* [Work order] Your task is to find every line in the records that holds the string "Conduct" and copy it.

Source texts of formatted documents:
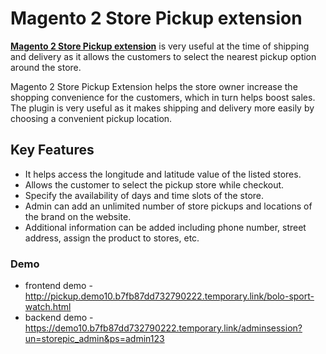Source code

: <body>
	<main>
		<div class="content-wrapper">
			<div class="content-inner">
				<h1>Magento 2 Store Pickup extension</h1>
				<p><strong><a href="https://www.mageants.com/store-pickup-extension-for-magento-2.html">Magento 2 Store Pickup extension</a></strong> is very useful at the time of shipping and delivery as it allows the customers to select the nearest pickup option around the store.</p>
				<p>Magento 2 Store Pickup Extension helps the store owner increase the shopping convenience for the customers, which in turn helps boost sales. The plugin is very useful as it makes shipping and delivery more easily by choosing a convenient pickup location.</p>
				<div class="features-wrapper">
					<h2>Key Features</h2>
					<ul>
						<li>It helps access the longitude and latitude value of the listed stores.</li>
						<li>Allows the customer to select the pickup store while checkout.</li>
						<li>Specify the availability of days and time slots of the store.</li>
						<li>Admin can add an unlimited number of store pickups and locations of the brand on the website.</li>
						<li>Additional information can be added including phone number, street address, assign the product to stores, etc.</li>
					</ul>
				</div>
				<div class="more-features">
					<h3>Demo</h3>
					<ul>
						<li>frontend demo - <a href="http://pickup.demo10.b7fb87dd732790222.temporary.link/bolo-sport-watch.html">http://pickup.demo10.b7fb87dd732790222.temporary.link/bolo-sport-watch.html</a></li>
						<li>backend demo - <a href="https://demo10.b7fb87dd732790222.temporary.link/adminsession?un=storepic_admin&ps=admin123">https://demo10.b7fb87dd732790222.temporary.link/adminsession?un=storepic_admin&ps=admin123</a></li>
					</ul>
				</div>
			</div>
		</div>
	</main>
</body>
</html>
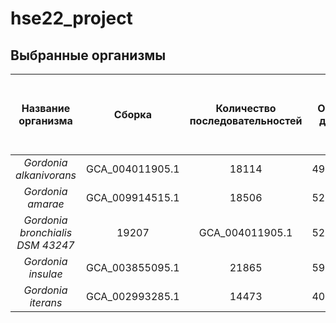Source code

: # hse22_project

## Выбранные организмы

| Название организма |  Сборка  | Количество последовательностей | Общая длина |  Количество аннотированных генов  | Процент покрытия | Количество участков с ZH-Score > 500  | Общая длина участков с ZH-Score > 500 |
|:-----:|:--------:|:-----:|:--------:|:--------:|:--------:|:--------:|:--------:|
| _Gordonia alkanivorans_   | GCA_004011905.1 | 18114 | 4979656 | 4542 | 91.67 | 57900 | 576018 |
| _Gordonia amarae_   | GCA_009914515.1 | 18506 | 5291543 | 4644 | 90.24 | 56255 | 567694 |
| _Gordonia bronchialis DSM 43247_   | 19207 | GCA_004011905.1 | 5290012 | 5002 | 92.50 | 63125 | 628254 |
| _Gordonia insulae_   | GCA_003855095.1 | 21865 | 5962176 | 5481 | 92.33 | 75253 | 751200 |
| _Gordonia iterans_   | GCA_002993285.1 | 14473 | 4006485 | 3634 | 90.49 | 59055 | 588378 |
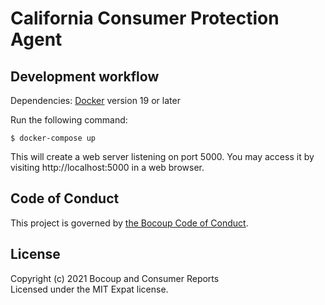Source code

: # California Consumer Protection Agent

## Development workflow

Dependencies: [Docker](https://www.docker.com/) version 19 or later

Run the following command:

    $ docker-compose up

This will create a web server listening on port 5000. You may access it by
visiting http://localhost:5000 in a web browser.

## Code of Conduct

This project is governed by [the Bocoup Code of
Conduct](https://bocoup.com/code-of-conduct).

## License

Copyright (c) 2021 Bocoup and Consumer Reports  
Licensed under the MIT Expat license.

* [Solved exercise]
## Code of Conduct
Conduct](https://bocoup.com/code-of-conduct).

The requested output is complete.